TGIF

Hello All
Today the scales said 197.5lbs
I didn't get to my blog this morning as Fridays are early mornings for me (I work 7:30am to 3:30pm on Fridays)
The last two days people have been coming up to me at work asking "have you lost weight" - I seemed to have hit the threshold where people are noticing - they say it's starting to show in my face - which means I'm closer to looking "like me" again (smile - not that I can't look "like me" - but I am happier when my face is smaller).
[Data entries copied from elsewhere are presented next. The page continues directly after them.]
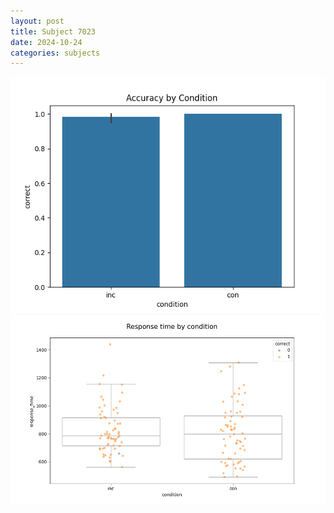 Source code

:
 ```yaml
---
layout: post
title: Subject 7023
date: 2024-10-24
categories: subjects
---
```


![](data/7023/run-14/7023_NF_acc.png)
![](data/7023/run-14/7023_NF_rt.png)
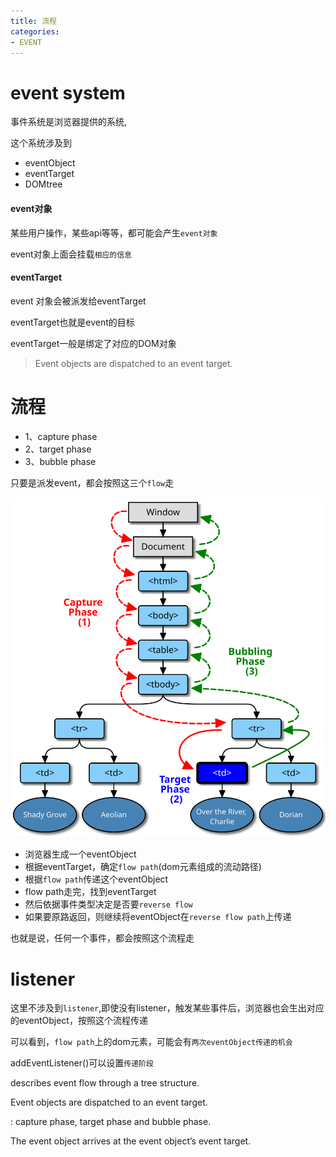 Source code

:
 ```yaml
---
title: 流程
categories: 
- EVENT
---
```


# event system 

事件系统是浏览器提供的系统,

这个系统涉及到

- eventObject
- eventTarget
- DOMtree


#### event对象

某些用户操作，某些api等等，都可能会产生`event对象`

event对象上面会挂载`相应的信息`

#### eventTarget

event 对象会被派发给eventTarget

eventTarget也就是event的目标

eventTarget一般是绑定了对应的DOM对象

> Event objects are dispatched to an event target.


# 流程

- 1、capture phase
- 2、target phase 
- 3、bubble phase

只要是派发event，都会按照这三个`flow`走

![](./images/eventflow.svg)


- 浏览器生成一个eventObject
- 根据eventTarget，确定`flow path`(dom元素组成的流动路径)
- 根据`flow path`传递这个eventObject
- flow path走完，找到eventTarget
- 然后依据事件类型决定是否要`reverse flow`
- 如果要原路返回，则继续将eventObject在`reverse flow path`上传递


也就是说，任何一个事件，都会按照这个流程走

# listener


这里不涉及到`listener`,即使没有listener，触发某些事件后，浏览器也会生出对应的eventObject，按照这个流程传递

可以看到，`flow path`上的dom元素，可能会有`两次eventObject传递的机会`

addEventListener()可以设置`传递阶段`





describes event flow through a tree structure.


Event objects are dispatched to an event target. 


: capture phase, target phase and bubble phase.


The event object arrives at the event object’s event target. 
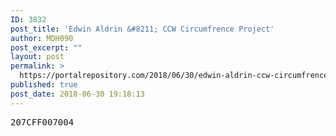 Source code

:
 ```yaml
---
ID: 3832
post_title: 'Edwin Aldrin &#8211; CCW Circumfrence Project'
author: MDH090
post_excerpt: ""
layout: post
permalink: >
  https://portalrepository.com/2018/06/30/edwin-aldrin-ccw-circumfrence-project/
published: true
post_date: 2018-06-30 19:18:13
---
```

<pre>207CFF007004</pre> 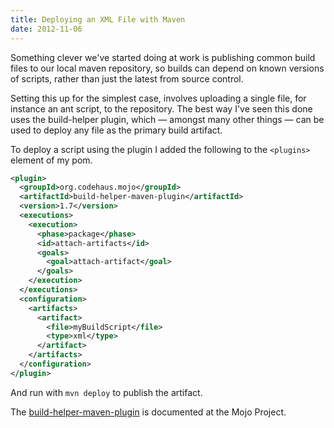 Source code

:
 ```yaml
---
title: Deploying an XML File with Maven
date: 2012-11-06
---
```


Something clever we've started doing at work is publishing common build
files to our local maven repository, so builds can depend on known versions
of scripts, rather than just the latest from source control.

Setting this up for the simplest case, involves uploading a single file,
for instance an ant script, to the repository. The best way I've seen
this done uses the build-helper plugin, which &mdash; amongst many other things &mdash;
can be used to deploy any file as the primary build artifact.

To deploy a script using the plugin I added the following to the `<plugins>`
element of my pom.

```xml
<plugin>
  <groupId>org.codehaus.mojo</groupId>
  <artifactId>build-helper-maven-plugin</artifactId>
  <version>1.7</version>
  <executions>
    <execution>
      <phase>package</phase>
      <id>attach-artifacts</id>
      <goals>
        <goal>attach-artifact</goal>
      </goals>
    </execution>
  </executions>
  <configuration>
    <artifacts>
      <artifact>
        <file>myBuildScript</file>
        <type>xml</type>
      </artifact>
    </artifacts>
  </configuration>
</plugin>
```

And run with `mvn deploy` to publish the artifact.

The [build-helper-maven-plugin](http://mojo.codehaus.org/build-helper-maven-plugin/index.html)
is documented at the Mojo Project.

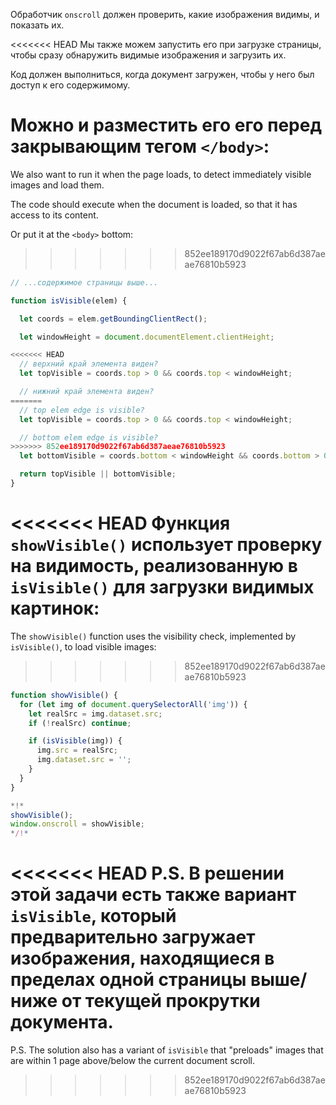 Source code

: Обработчик `onscroll` должен проверить, какие изображения видимы, и показать их.

<<<<<<< HEAD
Мы также можем запустить его при загрузке страницы, чтобы сразу обнаружить видимые изображения и загрузить их.

Код должен выполниться, когда документ загружен, чтобы у него был доступ к его содержимому.

Можно и разместить его его перед закрывающим тегом `</body>`:
=======
We also want to run it when the page loads, to detect immediately visible images and load them.

The code should execute when the document is loaded, so that it has access to its content.

Or put it at the `<body>` bottom:
>>>>>>> 852ee189170d9022f67ab6d387aeae76810b5923

```js
// ...содержимое страницы выше...

function isVisible(elem) {

  let coords = elem.getBoundingClientRect();

  let windowHeight = document.documentElement.clientHeight;

<<<<<<< HEAD
  // верхний край элемента виден?
  let topVisible = coords.top > 0 && coords.top < windowHeight;

  // нижний край элемента виден?
=======
  // top elem edge is visible?
  let topVisible = coords.top > 0 && coords.top < windowHeight;

  // bottom elem edge is visible?
>>>>>>> 852ee189170d9022f67ab6d387aeae76810b5923
  let bottomVisible = coords.bottom < windowHeight && coords.bottom > 0;

  return topVisible || bottomVisible;
}
```

<<<<<<< HEAD
Функция `showVisible()` использует проверку на видимость, реализованную в `isVisible()` для загрузки видимых картинок:
=======
The `showVisible()` function uses the visibility check, implemented by `isVisible()`, to load visible images:
>>>>>>> 852ee189170d9022f67ab6d387aeae76810b5923

```js
function showVisible() {
  for (let img of document.querySelectorAll('img')) {
    let realSrc = img.dataset.src;
    if (!realSrc) continue;

    if (isVisible(img)) {
      img.src = realSrc;
      img.dataset.src = '';
    }
  }
}

*!*
showVisible();
window.onscroll = showVisible;
*/!*
```

<<<<<<< HEAD
P.S. В решении этой задачи есть также вариант `isVisible`, который предварительно загружает изображения, находящиеся в пределах одной страницы выше/ниже от текущей прокрутки документа.
=======
P.S. The solution also has a variant of `isVisible` that "preloads" images that are within 1 page above/below the current document scroll.
>>>>>>> 852ee189170d9022f67ab6d387aeae76810b5923
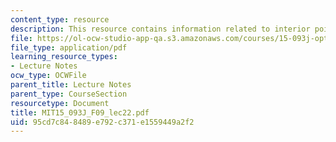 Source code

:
 ```yaml
---
content_type: resource
description: This resource contains information related to interior point methods.
file: https://ol-ocw-studio-app-qa.s3.amazonaws.com/courses/15-093j-optimization-methods-fall-2009/95cd7c848489e792c371e1559449a2f2_MIT15_093J_F09_lec22.pdf
file_type: application/pdf
learning_resource_types:
- Lecture Notes
ocw_type: OCWFile
parent_title: Lecture Notes
parent_type: CourseSection
resourcetype: Document
title: MIT15_093J_F09_lec22.pdf
uid: 95cd7c84-8489-e792-c371-e1559449a2f2
---
```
I did my 5km walk at lunch today
I was thinking loosing weight is the hardest "easiest" thing I've ever done. I'm a grown woman - I understand calories in equal calories out. I know sugar, fried foods, white flour etc.. add up quicker than fruit, veggies, chicken and low fat cheese. Still, the emotional internal battle is where I struggle. The use of food to drug myself - to feel better and the pure joy of eating pastries, chocolate, fried whatever, hamburgers with cheese oozing out the sides, gravy's and BBQ sauces with 5 million calories smothering meat, it's all so decantly good in the mouth.... but that's how I got here in the first place - by choosing pleasure over nutrician. The battle still rages inside me - the cravings - the "I wants" or "I needs" (especially when there is cake or dessert involved). A simple "no" feels good in the long run, but in the short run my brain attempts to make up every excuse possible to say "yes".
Namaste
B.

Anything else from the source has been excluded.